To understand which parameter has the greatest impact on the variation of the SwHt curves, a tornado chart was constructed. The base case was taken as the parameters in table 1. The variability of the Sw integral in relation to the base case was evaluated for the uncertainties in table 2, assuming a total variation of the FWL of 4 m. FIG. 7 presents the normalized results for the three wells together.
In FIG. 7, it is evident that the closer the reservoir is to the FWL, the greater its sensitivity to this parameter. The results of the uncertainty analyses, in the example presented, indicate that the fluid parameters (theta and sigma) have little effect on the curves of SwHt in relation to Hphiso and its variability.
Therefore, the implemented method was successful for the determination of possible regions of mobile water within a hydrocarbon zone (FIG. 5), and at the reservoir scale, for the generation of a water saturation model that takes into account possible uncertainties in relation to capillary pressure curves.
The skilled in the art will value the knowledge presented herein and can reproduce the invention in the presented embodiments and their variants, which are covered in the scope of the claims below.

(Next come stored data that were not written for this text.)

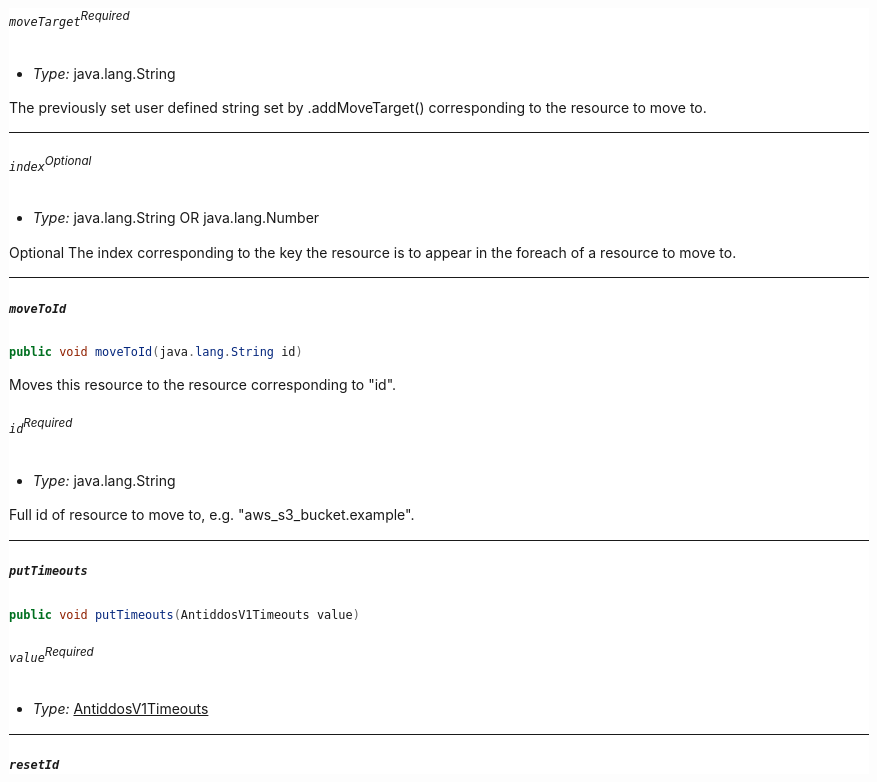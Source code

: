 ###### `moveTarget`<sup>Required</sup> <a name="moveTarget" id="@cdktf/provider-opentelekomcloud.antiddosV1.AntiddosV1.moveTo.parameter.moveTarget"></a>

- *Type:* java.lang.String

The previously set user defined string set by .addMoveTarget() corresponding to the resource to move to.

---

###### `index`<sup>Optional</sup> <a name="index" id="@cdktf/provider-opentelekomcloud.antiddosV1.AntiddosV1.moveTo.parameter.index"></a>

- *Type:* java.lang.String OR java.lang.Number

Optional The index corresponding to the key the resource is to appear in the foreach of a resource to move to.

---

##### `moveToId` <a name="moveToId" id="@cdktf/provider-opentelekomcloud.antiddosV1.AntiddosV1.moveToId"></a>

```java
public void moveToId(java.lang.String id)
```

Moves this resource to the resource corresponding to "id".

###### `id`<sup>Required</sup> <a name="id" id="@cdktf/provider-opentelekomcloud.antiddosV1.AntiddosV1.moveToId.parameter.id"></a>

- *Type:* java.lang.String

Full id of resource to move to, e.g. "aws_s3_bucket.example".

---

##### `putTimeouts` <a name="putTimeouts" id="@cdktf/provider-opentelekomcloud.antiddosV1.AntiddosV1.putTimeouts"></a>

```java
public void putTimeouts(AntiddosV1Timeouts value)
```

###### `value`<sup>Required</sup> <a name="value" id="@cdktf/provider-opentelekomcloud.antiddosV1.AntiddosV1.putTimeouts.parameter.value"></a>

- *Type:* <a href="#@cdktf/provider-opentelekomcloud.antiddosV1.AntiddosV1Timeouts">AntiddosV1Timeouts</a>

---

##### `resetId` <a name="resetId" id="@cdktf/provider-opentelekomcloud.antiddosV1.AntiddosV1.resetId"></a>

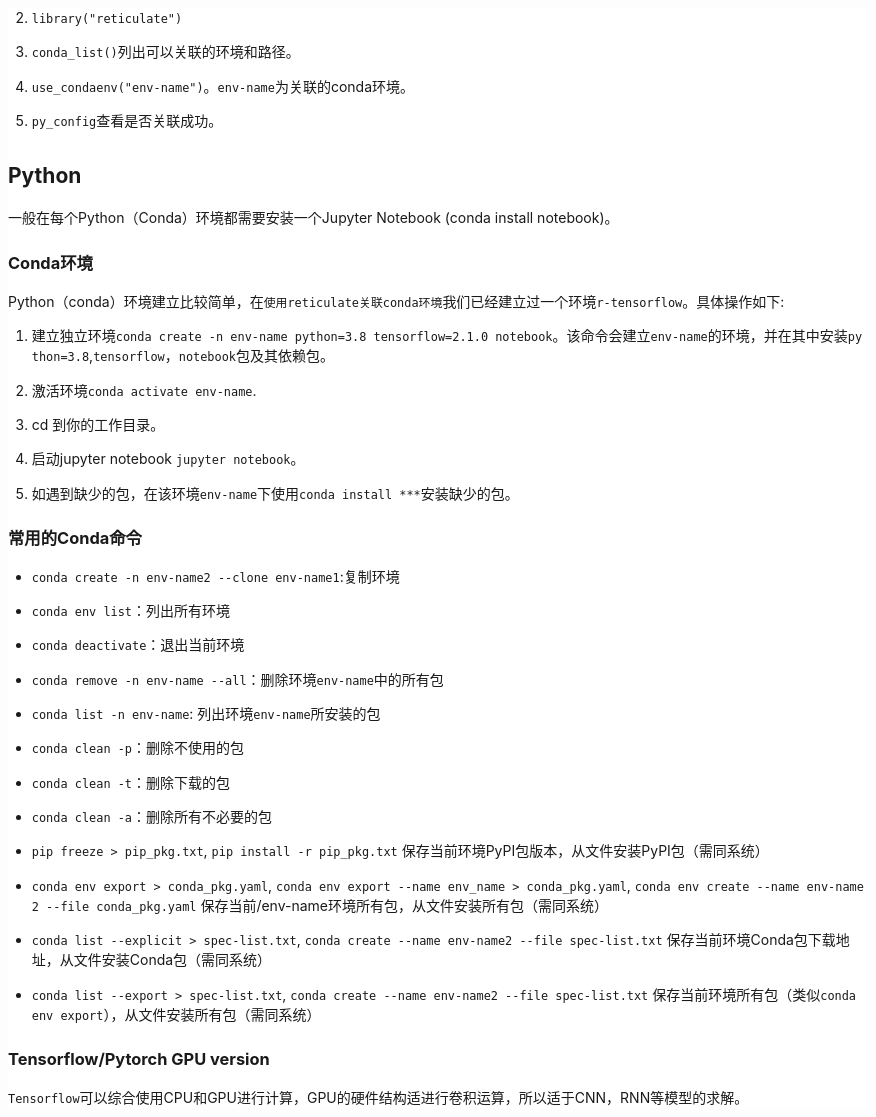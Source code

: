 2. `library("reticulate")`

3. `conda_list()`列出可以关联的环境和路径。

4. `use_condaenv("env-name")`。`env-name`为关联的conda环境。

5. `py_config`查看是否关联成功。

## Python

一般在每个Python（Conda）环境都需要安装一个Jupyter Notebook (conda install notebook)。

### Conda环境

Python（conda）环境建立比较简单，在`使用reticulate关联conda环境`我们已经建立过一个环境`r-tensorflow`。具体操作如下:

1. 建立独立环境`conda create -n env-name python=3.8 tensorflow=2.1.0 notebook`。该命令会建立`env-name`的环境，并在其中安装`python=3.8`,`tensorflow`，`notebook`包及其依赖包。

2. 激活环境`conda activate env-name`.

3. cd 到你的工作目录。

4. 启动jupyter notebook `jupyter notebook`。

5. 如遇到缺少的包，在该环境`env-name`下使用`conda install ***`安装缺少的包。

### 常用的Conda命令

- `conda create -n env-name2 --clone env-name1`:复制环境

- `conda env list`：列出所有环境

- `conda deactivate`：退出当前环境

- `conda remove -n env-name --all`：删除环境`env-name`中的所有包

- `conda list -n env-name`: 列出环境`env-name`所安装的包

- `conda clean -p`：删除不使用的包

- `conda clean -t`：删除下载的包

- `conda clean -a`：删除所有不必要的包

- `pip freeze > pip_pkg.txt`, `pip install -r pip_pkg.txt` 保存当前环境PyPI包版本，从文件安装PyPI包（需同系统）

- `conda env export > conda_pkg.yaml`, `conda env export --name env_name > conda_pkg.yaml`, `conda env create --name env-name2 --file conda_pkg.yaml` 保存当前/env-name环境所有包，从文件安装所有包（需同系统）

- `conda list --explicit > spec-list.txt`, `conda create --name env-name2 --file spec-list.txt` 保存当前环境Conda包下载地址，从文件安装Conda包（需同系统）

- `conda list --export > spec-list.txt`, `conda create --name env-name2 --file spec-list.txt` 保存当前环境所有包（类似`conda env export`），从文件安装所有包（需同系统）


### Tensorflow/Pytorch GPU version

`Tensorflow`可以综合使用CPU和GPU进行计算，GPU的硬件结构适进行卷积运算，所以适于CNN，RNN等模型的求解。
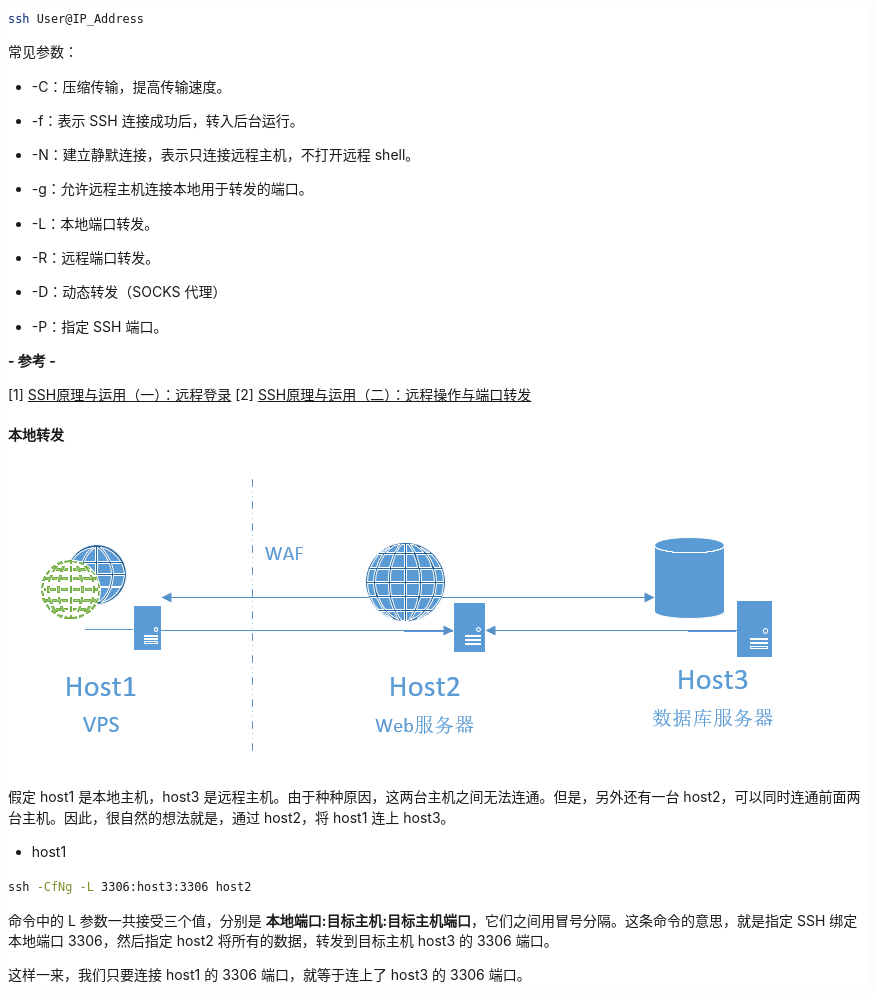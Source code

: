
 ```sh
ssh User@IP_Address
```

常见参数：

- -C：压缩传输，提高传输速度。

- -f：表示 SSH 连接成功后，转入后台运行。

- -N：建立静默连接，表示只连接远程主机，不打开远程 shell。

- -g：允许远程主机连接本地用于转发的端口。

- -L：本地端口转发。

- -R：远程端口转发。

- -D：动态转发（SOCKS 代理）

- -P：指定 SSH 端口。

**- 参考 -**

\[1\] [SSH原理与运用（一）：远程登录](https://www.ruanyifeng.com/blog/2011/12/ssh_remote_login.html)
\[2\] [SSH原理与运用（二）：远程操作与端口转发](http://www.ruanyifeng.com/blog/2011/12/ssh_port_forwarding.html)

#### 本地转发

![](/assets/images/move/2020-05-25-19-14-30.png)

假定 host1 是本地主机，host3 是远程主机。由于种种原因，这两台主机之间无法连通。但是，另外还有一台 host2，可以同时连通前面两台主机。因此，很自然的想法就是，通过 host2，将 host1 连上 host3。

- host1

```cmd
ssh -CfNg -L 3306:host3:3306 host2
```

命令中的 L 参数一共接受三个值，分别是 **本地端口:目标主机:目标主机端口**，它们之间用冒号分隔。这条命令的意思，就是指定 SSH 绑定本地端口 3306，然后指定 host2 将所有的数据，转发到目标主机 host3 的 3306 端口。

这样一来，我们只要连接 host1 的 3306 端口，就等于连上了 host3 的 3306 端口。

1. A method to generate a water saturation model, comprising the following steps:
implement a random sampling technique on fluid parameters, input profiles and capillary pressure data obtained from the laboratory, in which all data are associated with uncertainties;
convert the capillary pressure curve from the laboratory system to the reservoir and calculate the relationship between capillary pressure and height above the free water level (FWL);
calculate the water saturation by the height in relation to the FWL,
repeat the steps until obtaining the water saturation curve in the initial conditions of the reservoir, in which the data is associated with uncertainties;
analyze the curve obtained above compared to the irreducible water saturation curve with its due uncertainties; and
determine the possible regions with mobile water.

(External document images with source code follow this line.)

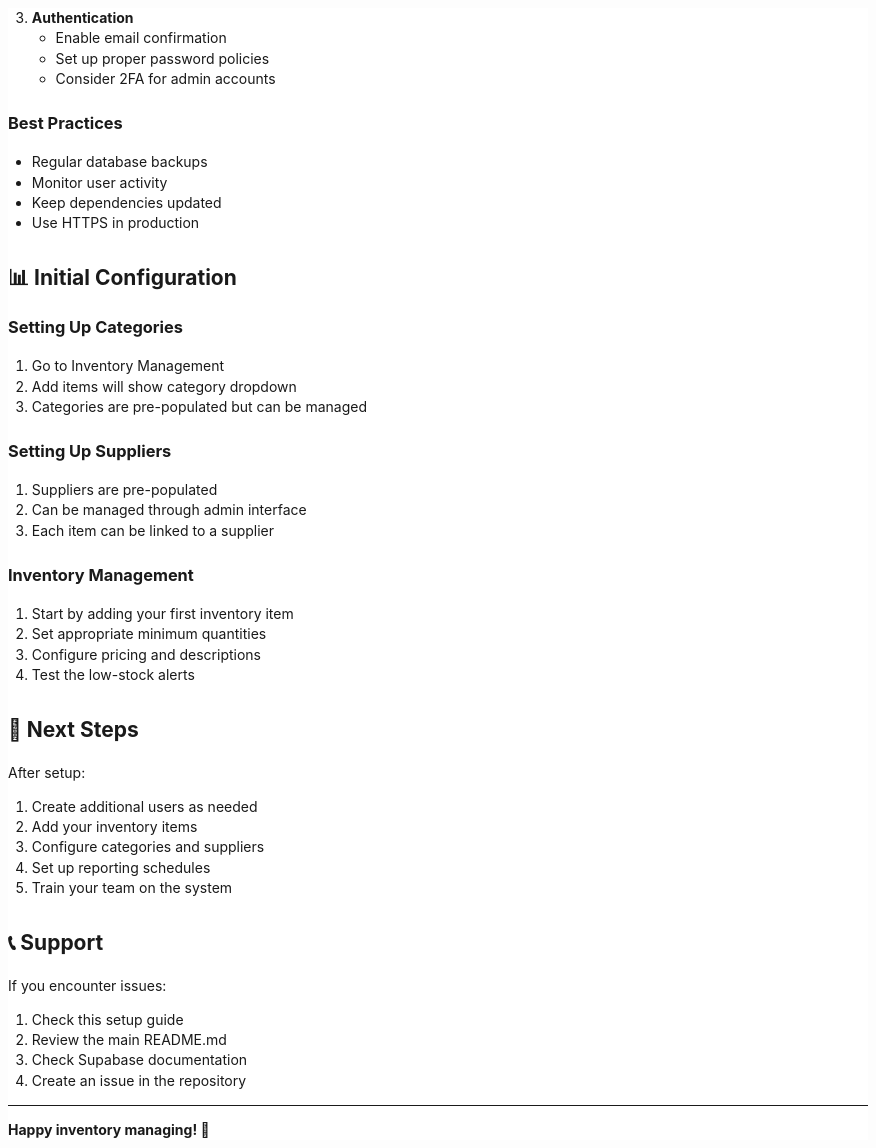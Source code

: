 3. **Authentication**
   - Enable email confirmation
   - Set up proper password policies
   - Consider 2FA for admin accounts

### Best Practices
- Regular database backups
- Monitor user activity
- Keep dependencies updated
- Use HTTPS in production

## 📊 Initial Configuration

### Setting Up Categories
1. Go to Inventory Management
2. Add items will show category dropdown
3. Categories are pre-populated but can be managed

### Setting Up Suppliers
1. Suppliers are pre-populated
2. Can be managed through admin interface
3. Each item can be linked to a supplier

### Inventory Management
1. Start by adding your first inventory item
2. Set appropriate minimum quantities
3. Configure pricing and descriptions
4. Test the low-stock alerts

## 🎯 Next Steps

After setup:
1. Create additional users as needed
2. Add your inventory items
3. Configure categories and suppliers
4. Set up reporting schedules
5. Train your team on the system

## 📞 Support

If you encounter issues:
1. Check this setup guide
2. Review the main README.md
3. Check Supabase documentation
4. Create an issue in the repository

---

**Happy inventory managing! 🎉**
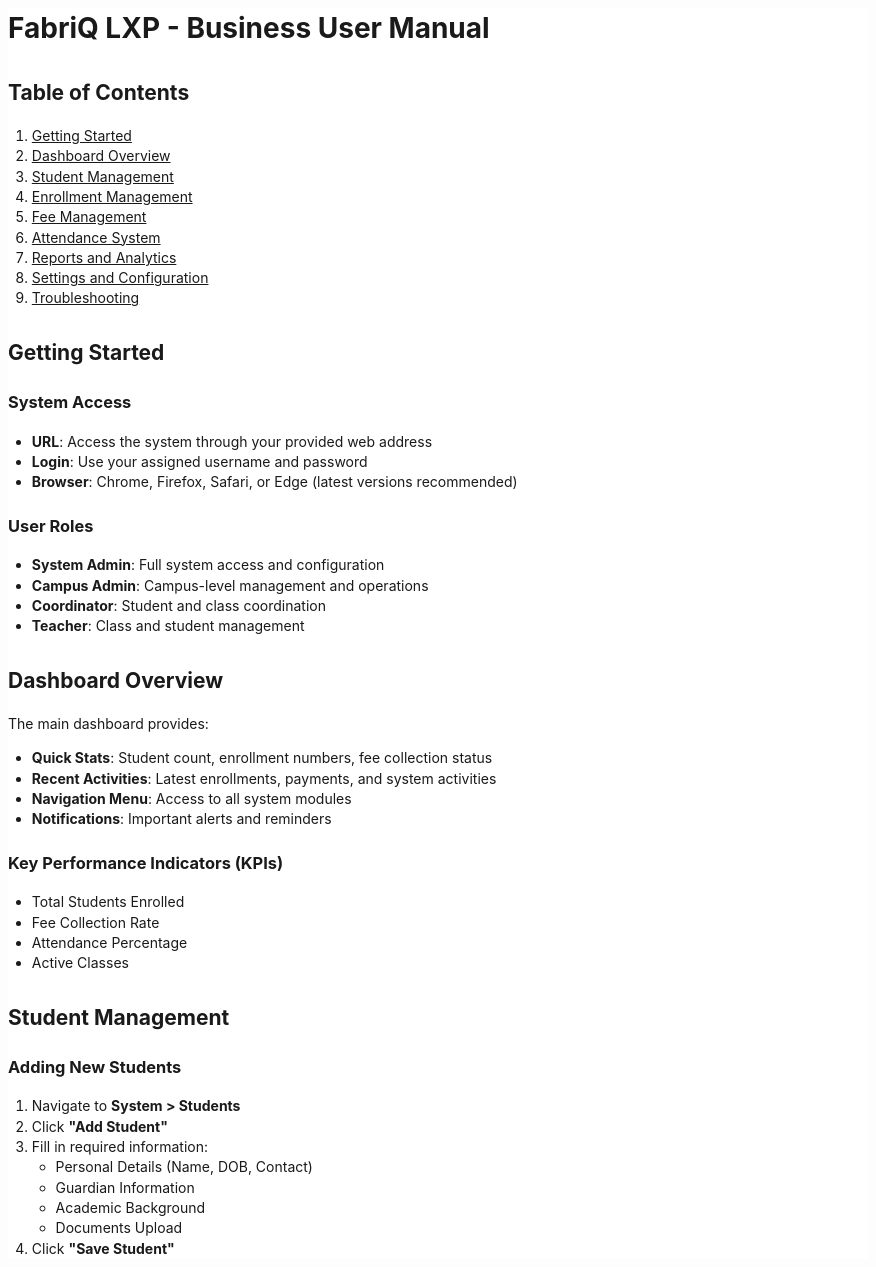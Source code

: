# FabriQ LXP - Business User Manual

## Table of Contents
1. [Getting Started](#getting-started)
2. [Dashboard Overview](#dashboard-overview)
3. [Student Management](#student-management)
4. [Enrollment Management](#enrollment-management)
5. [Fee Management](#fee-management)
6. [Attendance System](#attendance-system)
7. [Reports and Analytics](#reports-and-analytics)
8. [Settings and Configuration](#settings-and-configuration)
9. [Troubleshooting](#troubleshooting)

## Getting Started

### System Access
- **URL**: Access the system through your provided web address
- **Login**: Use your assigned username and password
- **Browser**: Chrome, Firefox, Safari, or Edge (latest versions recommended)

### User Roles
- **System Admin**: Full system access and configuration
- **Campus Admin**: Campus-level management and operations
- **Coordinator**: Student and class coordination
- **Teacher**: Class and student management

## Dashboard Overview

The main dashboard provides:
- **Quick Stats**: Student count, enrollment numbers, fee collection status
- **Recent Activities**: Latest enrollments, payments, and system activities
- **Navigation Menu**: Access to all system modules
- **Notifications**: Important alerts and reminders

### Key Performance Indicators (KPIs)
- Total Students Enrolled
- Fee Collection Rate
- Attendance Percentage
- Active Classes

## Student Management

### Adding New Students
1. Navigate to **System > Students**
2. Click **"Add Student"**
3. Fill in required information:
   - Personal Details (Name, DOB, Contact)
   - Guardian Information
   - Academic Background
   - Documents Upload
4. Click **"Save Student"**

2. A method, according to claim 1, wherein capillary pressure data is obtained from laboratory rock tests, such as mercury injection, centrifuge, or membrane, which can be estimated by correlation or from profile data.
3. A method, according to claim 1, wherein random sampling techniques can be by Monte Carlo method, Latin Hypercube (LHC), Stratified Sampling, or any other capable of representing its distribution of uncertainties.

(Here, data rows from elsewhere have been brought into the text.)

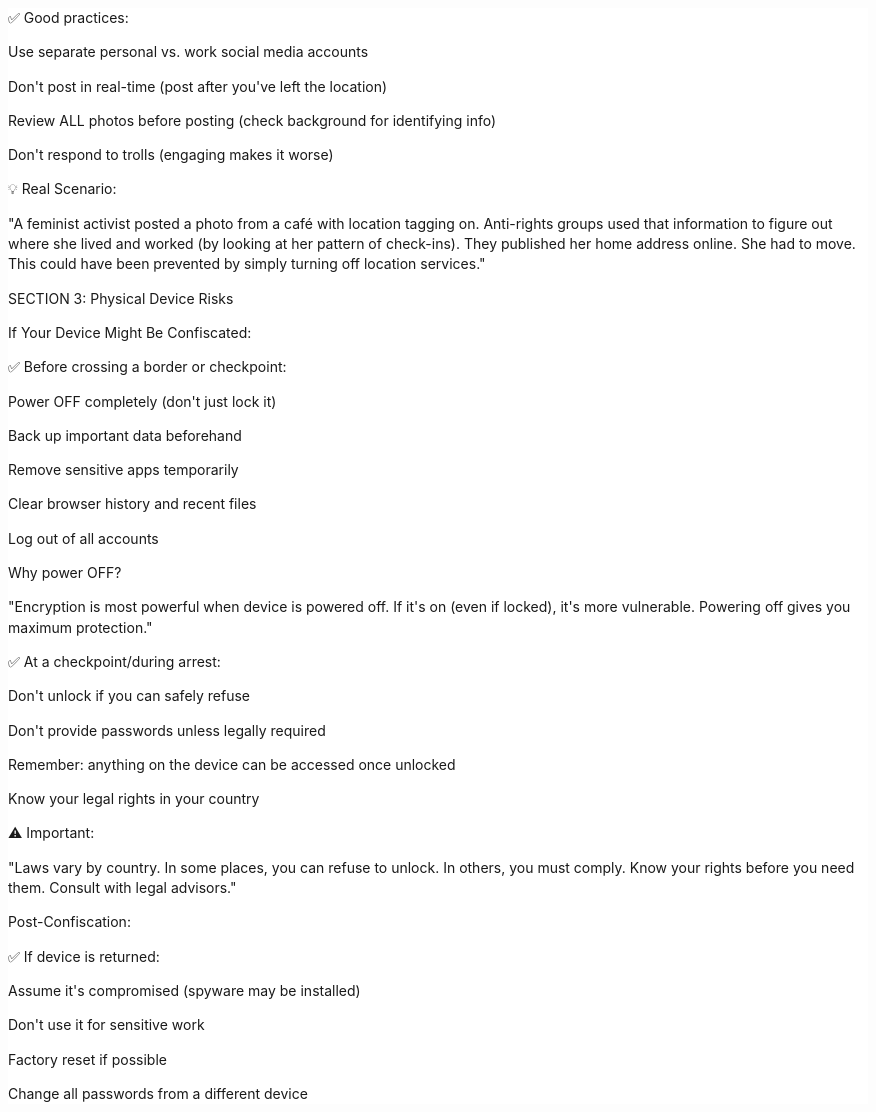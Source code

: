 ✅ Good practices:

Use separate personal vs. work social media accounts

Don't post in real-time (post after you've left the location)

Review ALL photos before posting (check background for identifying info)

Don't respond to trolls (engaging makes it worse)

💡 Real Scenario:

"A feminist activist posted a photo from a café with location tagging on. Anti-rights groups used that information to figure out where she lived and worked (by looking at her pattern of check-ins). They published her home address online. She had to move. This could have been prevented by simply turning off location services."

SECTION 3: Physical Device Risks

If Your Device Might Be Confiscated:

✅ Before crossing a border or checkpoint:

Power OFF completely (don't just lock it)

Back up important data beforehand

Remove sensitive apps temporarily

Clear browser history and recent files

Log out of all accounts

Why power OFF?

"Encryption is most powerful when device is powered off. If it's on (even if locked), it's more vulnerable. Powering off gives you maximum protection."

✅ At a checkpoint/during arrest:

Don't unlock if you can safely refuse

Don't provide passwords unless legally required

Remember: anything on the device can be accessed once unlocked

Know your legal rights in your country

⚠️ Important:

"Laws vary by country. In some places, you can refuse to unlock. In others, you must comply. Know your rights before you need them. Consult with legal advisors."

Post-Confiscation:

✅ If device is returned:

Assume it's compromised (spyware may be installed)

Don't use it for sensitive work

Factory reset if possible

Change all passwords from a different device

4. A method, according to claim 1, wherein the fluid parameters used are selected from interfacial tension data, contact angle, fluid density and others.
5. A method, according to claim 1, wherein the input profiles are selected from porosity, permeability and FWL depth data, density, neutron, magnetic resonance, sonic, pre-tests, resistivity and, among others.
6. Use of the method, as defined in claim 1, for application in wells, for the determination of possible mobile water regions within a hydrocarbon zone, and at the reservoir scale, for the generation of a water saturation model that takes into account possible uncertainties regarding the capillary pressure curves.